Ezell Ford was a black man known in his South LA community to be bipolar, schizophrenic, and peaceful. LAPD has stated that officers followed and attempted to detain Ford when he walked away from them and “made suspicious movements, including

attempting to conceal his hands.” While facts of what went on remain disputed, Ford ultimately was shot by police and killed. Many have criticized LAPD for racial profiling and a lack of training in sensitivity to mental health issues.

It is hard to think of what made an unarmed man who is not accused of a crime “suspicious” other than his race and bipolar schizophrenia. At the same time I can easily imagine a scenario where police were no longer embedded in a racist system. They would have better training on recognizing and peacefully interacting with people with mental illnesses. If police would encounter Ford at all in a world without racial profiling, they would not assume he was a criminal but instead screen him for mental health problems. They could treat him with care and respect for his bodily autonomy. That is the kind of world that I want to live to see.

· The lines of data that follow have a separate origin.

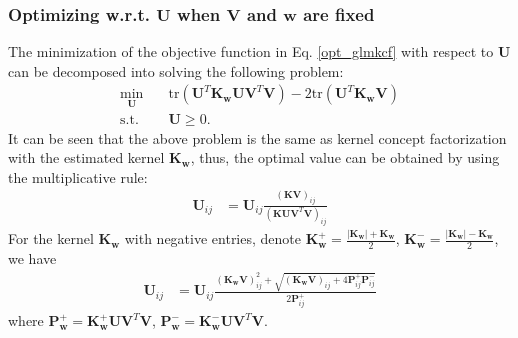 \documentclass[10pt,journal,compsoc]{IEEEtran}
\newcommand{\st}{\mathrm{s.t.}}
\newcommand{\tr}{\mathrm{tr}}
\begin{document}
\subsubsection{Optimizing w.r.t. $\mathbf{U}$ when $\mathbf{V}$ and $\mathbf{w}$ are fixed}
The minimization of the objective function in Eq. \eqref{opt_glmkcf} with respect to $\mathbf{U}$ can be decomposed into solving the following problem:
\begin{align}
\min_{\mathbf{U}} \quad & \tr(\mathbf{U}^T \mathbf{K}_{\mathbf{w}} \mathbf{U} \mathbf{V}^T \mathbf{V}) - 2 \tr(\mathbf{U}^T \mathbf{K}_{\mathbf{w}} \mathbf{V}) \\
\st \quad & \mathbf{U} \geq 0. \nonumber
\end{align}
It can be seen that the above problem is the same as kernel concept factorization with the estimated kernel $\mathbf{K}_{\mathbf{w}}$, thus, the optimal value can be obtained by using the multiplicative rule:
\begin{align} \label{update_g_u_nn}
\mathbf{U}_{ij} & = \mathbf{U}_{ij} \frac{(\mathbf{K} \mathbf{V})_{ij}}{(\mathbf{K} \mathbf{U} \mathbf{V}^{T} \mathbf{V})_{ij}} 
\end{align}
For the kernel $\mathbf{K}_{\mathbf{w}}$ with negative entries, denote $\mathbf{K}_{\mathbf{w}}^{+} = \frac{|\mathbf{K}_{\mathbf{w}}| + \mathbf{K}_{\mathbf{w}}}{2}$, $\mathbf{K}_{\mathbf{w}}^{-} = \frac{|\mathbf{K}_{\mathbf{w}}| - \mathbf{K}_{\mathbf{w}}}{2}$, we have
\begin{align}\label{update_g_u}
\mathbf{U}_{ij} & = \mathbf{U}_{ij} \frac{(\mathbf{K}_{\mathbf{w}} \mathbf{V})_{ij}^2 + \sqrt{(\mathbf{K}_{\mathbf{w}} \mathbf{V})_{ij} + 4 \mathbf{P}_{ij}^{+} \mathbf{P}_{ij}^{-} }}{2 \mathbf{P}_{ij}^{+}} 
\end{align}
where $\mathbf{P}_{\mathbf{w}}^{+} = \mathbf{K}_{\mathbf{w}}^{+} \mathbf{U} \mathbf{V}^{T} \mathbf{V}$, $\mathbf{P}_{\mathbf{w}}^{-} = \mathbf{K}_{\mathbf{w}}^{-} \mathbf{U} \mathbf{V}^{T} \mathbf{V}$.
\end{document}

While the combination of ableism and racism is a deeply personal issue for me, it is also a feminist issue for everyone. According to my favorite feminist scholar, bell hooks, feminism is “a movement to end sexism, sexist exploitation, and oppression.” If we are truly against oppression we must be against the oppressive forces of racism and ableism. We must question the notion that there is a right type of body, a safe type of body. That notion is founded in oppressive hegemony. We must refuse to buy into the idea that only white, able bodies are valuable.  In doing so we can begin to envision a world where law enforcement, employment, education, and health care are sites of affirmation instead of oppression. Demanding an end to racial profiling, police brutality, and the demonization of the mentally ill is a start.